Yuan Fixing Today May Be Sign China Is Wary of Slump, RBC Says

(Bloomberg) -- China’s yuan fixing on Tuesday gave a hint that the nation’s authorities may be growing concerned about the pace of the currency’s decline, according to Royal Bank of Canada.

The yuan’s reference rate was set at 6.518 per dollar Tuesday morning, a level that was slightly stronger than the 6.5210 average forecast of 19 traders and analysts in a Bloomberg survey. While within the range of projections, and only about 0.05 percent off, the differential means investors should watch out for more aggressive fixings in coming days, said Sue Trinh, head of Asia FX strategy at RBC Capital Markets in Hong Kong.

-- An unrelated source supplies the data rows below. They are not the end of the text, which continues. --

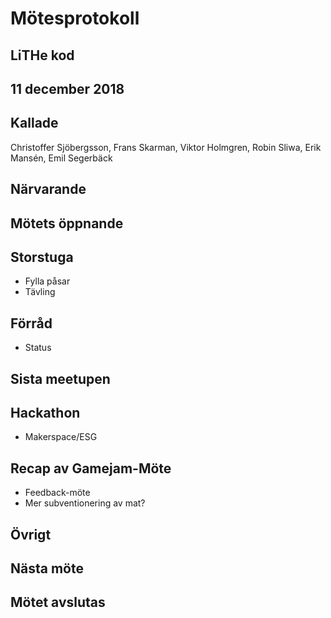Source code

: # Mötesprotokoll

## LiTHe kod

## 11 december 2018

## Kallade
Christoffer Sjöbergsson, Frans Skarman, Viktor Holmgren, Robin Sliwa, Erik Mansén, Emil Segerbäck

## Närvarande

## Mötets öppnande

## Storstuga

- Fylla påsar
- Tävling

## Förråd

- Status

## Sista meetupen

## Hackathon

- Makerspace/ESG



## Recap av Gamejam-Möte

- Feedback-möte
- Mer subventionering av mat?



## Övrigt

## Nästa möte

## Mötet avslutas

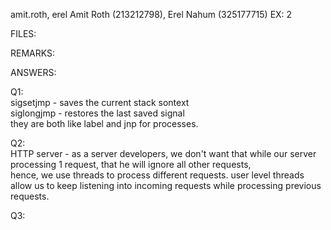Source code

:amit.roth, erel
Amit Roth (213212798), Erel Nahum (325177715)
EX: 2

FILES:


REMARKS:

ANSWERS:

Q1:<br>
sigsetjmp - saves the current stack sontext <br>
siglongjmp - restores the last saved signal <br>
they are both like label and jnp for processes.

Q2:<br>
HTTP server - as a server developers, we don't want that while our server processing 1 request, that he will ignore all other requests, <br>
hence, we use threads to process different requests. user level threads allow us to keep listening into incoming requests
while processing previous requests.

Q3:<br>


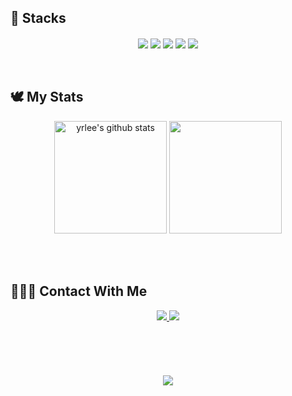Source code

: <!-- About me -->
<!--<details>
<summary align="center">About Me 🔭</summary> -->
<!-- Contact -->
  
<!-- Stacks -->
## 🔨 Stacks
<div align="center">
  <span>
    <img align="center" src="https://img.shields.io/badge/JavaScript-F7DF1E?style=flat-square&logo=JavaScript&logoColor=black" />
  </span>
  <span>
    <img align="center" src="https://img.shields.io/badge/TypeScript-3178C6?style=flat-square&logo=TypeScript&logoColor=white" />
  </span>
  <span>
    <img align="center" src="https://img.shields.io/badge/React-61DAFB?style=flat-square&logo=React&logoColor=black" />
  </span>
  <span>
    <img align="center" src="https://img.shields.io/badge/TailwindCSS-06B6D4?style=flat-square&logo=tailwindcss&logoColor=white" />
  </span>
  <span>
    <img align="center" src="https://img.shields.io/badge/Bootstrap-7952B3?style=flat-square&logo=bootstrap&logoColor=white" />
  </span>
</div>
</details>
<br><br>

<!-- My Stats -->
## 🕊️ My Stats
<div align="center">
  <a href="https://github.com/yermxx"><img align="center" style="height:180px" src="https://github-readme-stats.vercel.app/api?username=yermxx&show_icons=true&include_all_commits=true&theme=dracula&hide_border=true" alt="yrlee's github stats" /></a>
  <a href="https://github.com/yermxx"><img align="center" style="height:180px" src="https://github-readme-stats.vercel.app/api/top-langs/?username=yermxx&layout=donut&theme=dracula&hide_border=true" /></a>
<br><br><br><br>
</div>

## 🙋🏻‍♀️ Contact With Me
<div align="center">
<!--   <span>
    <a href="https://yermxx.github.io">
      <img src="https://img.shields.io/badge/Github-181717?style=flat-square&logo=github&logoColor=white" />
    </a>
  </span> -->
  <span>
    <a href="https://yermxx.tistory.com/">
      <img src="https://img.shields.io/badge/Blog-AECBFA?style=flat-square&logo=Tistory&logoColor=white" />
    </a>
  </span>
  <span>
    <a href="mailto:66yrlee99@gmail.com">
      <img src="https://img.shields.io/badge/Email-EA4335?style=flat-square&logo=Gmail&logoColor=white" />
    </a>
  </span>
<br><br><br><br><br><br>

<!-- Hit counter -->
<img src="https://hits.seeyoufarm.com/api/count/incr/badge.svg?url=https%3A%2F%2Fgithub.com%2Fyermxx%2Fhit-counter&count_bg=%23FE6E96&title_bg=%23272A36&icon=github.svg&icon_color=%23E7E7E7&title=Visitors&edge_flat=false"/>
</div>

“This could indicate that China thinks we’ve seen enough CNY depreciation for the time being,” Trinh wrote in a note Tuesday, referring to the onshore yuan. Measured against a replica of the basket of currencies used by the China Foreign Exchange Trade System to manage the yuan, it has dropped 1.6 percent on a monthly basis -- “a two-standard deviation event, where China has historically stepped in to stop the rot," she wrote.

Yuan Fixing Today May Be Sign China Is Wary of Slump, RBC Says

The Bloomberg replica of the CFETS RMB Index, which tracks the yuan against 24 currencies, has dropped 1.6 percent in the past week. The yuan is down 1 percent against the dollar in that period, reaching 6.5574 per dollar Tuesday, the weakest since December.